Phillipos was charged last week with making false statements to investigators and faces up to eight years in prison and a fine of $250,000 if convicted.
Authorities say Phillipos misled investigators during the probe that was launched in the aftermath of the April 15, 2013 bombings that killed three and injured more than 200 others. Phillipos was an acquaintance of accused bomber Dzokhar Tsarnaev, also 19, and according to investigators he and two other classmates visited the suspect’s University of Massachusetts-Dartmouth dorm room mere hours after the police published images of two men thought to be responsible for the terrorist attack.
After the Federal Bureau of Investigation released surveillance cameras photos on April 18 of two suspects, Phillipos reportedly called classmate Dias Kadyrbayev and told him to turn on the news “because one of the suspects in the Marathon bombing suspect looked familiar.” Shortly after, the two men and colleague Azamat Tazhayakov went to Tsarnaev’s dorm room. Tsarnaev never returned to campus that night and the following morning the students learned that his brother and co-suspect Tamerlan Tsarnaev was killed following a firefight with police.

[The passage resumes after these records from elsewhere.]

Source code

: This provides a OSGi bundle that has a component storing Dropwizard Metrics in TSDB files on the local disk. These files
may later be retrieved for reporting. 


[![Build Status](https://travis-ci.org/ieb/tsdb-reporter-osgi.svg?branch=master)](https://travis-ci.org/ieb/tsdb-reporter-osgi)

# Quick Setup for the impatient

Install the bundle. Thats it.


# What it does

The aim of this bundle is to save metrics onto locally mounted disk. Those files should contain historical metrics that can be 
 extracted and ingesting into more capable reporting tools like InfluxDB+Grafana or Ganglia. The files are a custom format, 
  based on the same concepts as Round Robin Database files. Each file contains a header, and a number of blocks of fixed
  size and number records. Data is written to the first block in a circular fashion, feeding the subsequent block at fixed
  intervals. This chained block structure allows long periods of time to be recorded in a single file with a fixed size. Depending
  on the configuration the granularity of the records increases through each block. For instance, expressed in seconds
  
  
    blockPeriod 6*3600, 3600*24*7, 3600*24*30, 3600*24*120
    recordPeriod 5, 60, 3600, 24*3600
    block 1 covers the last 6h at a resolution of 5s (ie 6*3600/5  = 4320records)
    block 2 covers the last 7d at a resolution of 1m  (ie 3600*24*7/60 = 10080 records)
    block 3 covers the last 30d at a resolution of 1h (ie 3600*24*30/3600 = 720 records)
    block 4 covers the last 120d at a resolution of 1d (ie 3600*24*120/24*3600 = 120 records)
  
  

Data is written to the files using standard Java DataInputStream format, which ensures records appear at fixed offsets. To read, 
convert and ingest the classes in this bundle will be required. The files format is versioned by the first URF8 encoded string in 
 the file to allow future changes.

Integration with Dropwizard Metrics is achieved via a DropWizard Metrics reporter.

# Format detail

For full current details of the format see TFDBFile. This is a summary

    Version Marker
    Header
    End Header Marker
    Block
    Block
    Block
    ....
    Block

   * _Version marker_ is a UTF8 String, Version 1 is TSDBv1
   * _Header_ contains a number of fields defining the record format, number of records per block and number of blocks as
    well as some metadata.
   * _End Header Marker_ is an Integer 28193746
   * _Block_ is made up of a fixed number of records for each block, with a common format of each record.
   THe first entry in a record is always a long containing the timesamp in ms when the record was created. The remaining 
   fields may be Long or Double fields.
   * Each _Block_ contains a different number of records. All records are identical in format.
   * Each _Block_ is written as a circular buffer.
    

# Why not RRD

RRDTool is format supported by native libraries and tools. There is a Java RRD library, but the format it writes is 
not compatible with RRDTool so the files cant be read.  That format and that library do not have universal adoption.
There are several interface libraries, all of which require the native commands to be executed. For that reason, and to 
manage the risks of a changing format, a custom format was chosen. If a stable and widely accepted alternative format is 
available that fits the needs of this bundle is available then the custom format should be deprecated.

Phillipos spoke with FBI investigators four times in the aftermath of Tsarnaev’s death, starting with a first meeting on April 19. It wasn’t until one week later on April 26, however, did he admit to stopping by the surviving brother’s dorm room and seeing what he described as “seven red tubular fireworks” in Tsarnaev’s backpack.
According to investigators, Kadyrbayev disposed of the backpack, the firework remnants and a laptop in a nearby dumpster on the night of April 18. Police recovered the evidence from a Boston-area dump more than one week later.
In court papers filed over the weekend by Phillipos’ attorneys, they asked the court to release him on bond because he had nothing to do with the attack itself and had been “frightened and confused” under questioning from investigators.
“This case is about a frightened and confused 19-year-old who was subjected to intense questioning and interrogation, without the benefit of counsel, and in the context of one of the worst attacks against the nation,” the lawyers wrote.
Kadyrbayev and Tazhayakov remain in federal custody after being charged last week with conspiracy to obstruct a police investigation. Dzokhar Tsarnaev has been charged with using a weapon of mass destruction and could face the death penalty if convicted.